# Case Study

In this part of the paper we present the case study described in Section 4.3 of the manuscript. Specifically, we compare the results of our method RUG with those of FSDT (McTavish et al., 2021) and CG (Lawless et al., 2021).

The results of this analysis are reported in Table 5 of the manuscript.

In [1]:
import pandas as pd
import numpy as np
import os

from sklearn.metrics import accuracy_score, f1_score, confusion_matrix, matthews_corrcoef
from sklearn.tree import DecisionTreeClassifier
from sklearn.ensemble import RandomForestClassifier, GradientBoostingClassifier, AdaBoostClassifier
from sklearn.model_selection import GridSearchCV
# from lightgbm import LGBMClassifier
import statsmodels.api as sm
import shap

# import Datasets as DS
import grid_search_helpers as gs_helpers
from case_study_helpers import *

import warnings
warnings.filterwarnings("ignore")

# for RUG
from ruxg import RUGClassifier

# for FSDT
import FSDT_helpers as FSDT_helpers
from dl85 import DL85Classifier

# for CG
from CG_helpers import *

## Loading the data
The raw data and details for data cleaning are provided here: https://towardsdatascience.com/how-to-develop-a-credit-risk-model-and-scorecard-91335fc01f03

In [2]:
# problem = DS.loan
# pname = problem.__name__.upper()
pname = 'LOAN'

---

# Table 5a

We start with the objective of obtaining an interpretable model. We will then examine the performance of these interpretable model(s) genereated by different approaches.

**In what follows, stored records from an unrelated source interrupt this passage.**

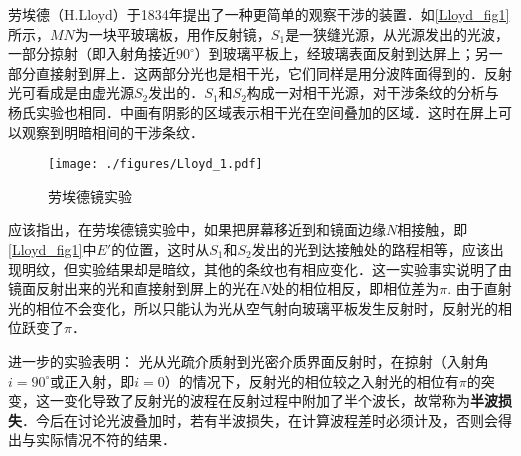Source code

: 
劳埃德（H.Lloyd）于1834年提出了一种更简单的观察干涉的装置．如\autoref{Lloyd_fig1}所示，$MN $为一块平玻璃板，用作反射镜，$S_1$是一狭缝光源，从光源发出的光波，一部分掠射（即入射角接近$90^\circ$）到玻璃平板上，经玻璃表面反射到达屏上；另一部分直接射到屏上．这两部分光也是相干光，它们同样是用分波阵面得到的．反射光可看成是由虚光源$S_2 $发出的．$S_1$和$S_2 $构成一对相干光源，对干涉条纹的分析与杨氏实验也相同．中画有阴影的区域表示相干光在空间叠加的区域．这时在屏上可以观察到明暗相间的干涉条纹．
\begin{figure}[ht]
\centering
\texttt{[image: ./figures/Lloyd\_1.pdf]}
\caption{劳埃德镜实验} \label{Lloyd_fig1}
\end{figure}
应该指出，在劳埃德镜实验中，如果把屏幕移近到和镜面边缘$N $相接触，即\autoref{Lloyd_fig1}中$E' $的位置，这时从$S_1$和$S_2$发出的光到达接触处的路程相等，应该出现明纹，但实验结果却是暗纹，其他的条纹也有相应变化．这一实验事实说明了由镜面反射出来的光和直接射到屏上的光在$N $处的相位相反，即相位差为$\pi$. 由于直射光的相位不会变化，所以只能认为光从空气射向玻璃平板发生反射时，反射光的相位跃变了$\pi$．

进一步的实验表明： 光从光疏介质射到光密介质界面反射时，在掠射（入射角$i=90^\circ$或正入射，即$i = 0$）的情况下，反射光的相位较之入射光的相位有$\pi$的突变，这一变化导致了反射光的波程在反射过程中附加了半个波长，故常称为\textbf{半波损失}．今后在讨论光波叠加时，若有半波损失，在计算波程差时必须计及，否则会得出与实际情况不符的结果．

To ensure the models are interpretable, we set the maximum depth to 2.

In [3]:
depth = 2
y_results = pd.DataFrame() # dataframe to save the predicted values of each method

# some parameters for reproducibility
random_state = 42
test_size = 0.2

## RUG

In [None]:
# prep the data
import Datasets as DS
X_train, X_test, y_train, y_test = gs_helpers.prep_data(DS.loan, binary=False, randomState=random_state,
                                                        testSize=test_size, target='good_bad')

# initialize classifier
RUG = RUGClassifier(max_depth=depth, rule_length_cost=True,
                    solver='gurobi', random_state=1, max_RMP_calls=3)

print('Fitting RUG')
RUG_fit = RUG.fit(X_train, y_train)

# get predited values
y_results['RUG_pred'] = RUG.predict(np.array(X_test))

print('Done')

In [None]:
# Confusion matrix
cm = pd.crosstab(y_test, y_results['RUG_pred'])
print ("Confusion matrix : \n", cm)

print('\nAccuracy  = %.4f' % accuracy_score(y_test, y_results['RUG_pred']))
print('F1 score  = %.4f' % f1_score(y_test, y_results['RUG_pred']))
print('MCC score  = %.4f' % matthews_corrcoef(y_test, y_results['RUG_pred']))
print('Number of rules = %.0f' % RUG.get_num_of_rules())
print('Average rule length = %.2f' % RUG.get_avg_rule_length())
print('Average number of rules used per sample = %.2f' % RUG.get_avg_num_rules_per_sample())
print('Average number of rules used per sample = %.2f' % RUG.get_avg_rule_length_per_sample())

## FSDT

McTavish, H., Zhong, C., Achermann, R., Karimalis, I., Chen, J., Rudin, C., & Seltzer, M. (2022). Fast Sparse Decision Tree Optimization via Reference Ensembles. Proceedings of the AAAI Conference on Artificial Intelligence, 36(9), 9604-9613. https://doi.org/10.1609/aaai.v36i9.21194

In [None]:
import Datasets_binary as DS
X_train, X_test, y_train, y_test = gs_helpers.prep_data(DS.loan, binary=False, randomState=random_state, testSize=test_size, target='y', datasets_path='./FSDT_binarized/')

# initialize classifier
FSDT = DL85Classifier(time_limit=1000, desc=True, max_depth = depth)

print('Fitting FSDT')
FSDT.fit(X_train, y_train)

# get predited values
y_results['FSDT_pred'] = FSDT.predict(X_test)

print('Done')

In [None]:
# Confusion matrix
cm = pd.crosstab(y_test, y_results['FSDT_pred'])
print ("Confusion matrix : \n", cm)

print('\nAccuracy  = %.4f' % accuracy_score(y_test, y_results['FSDT_pred']))
print('F1 score  = %.4f' % f1_score(y_test, y_results['FSDT_pred']))
print('MCC score  = %.4f' % matthews_corrcoef(y_test, y_results['FSDT_pred']))
print('Number of rules = %.0f' % FSDT_helpers.get_num_leaves(FSDT.tree_))
print('Average rule length = %.2f' % FSDT_helpers.get_avg_rule_length(FSDT.tree_))
print('Average number of rules used per sample = %.2f' % 1.00)
print('Average number of rules used per sample = %.2f' % FSDT_helpers.get_avg_rule_length_per_sample(FSDT.tree_, X_test))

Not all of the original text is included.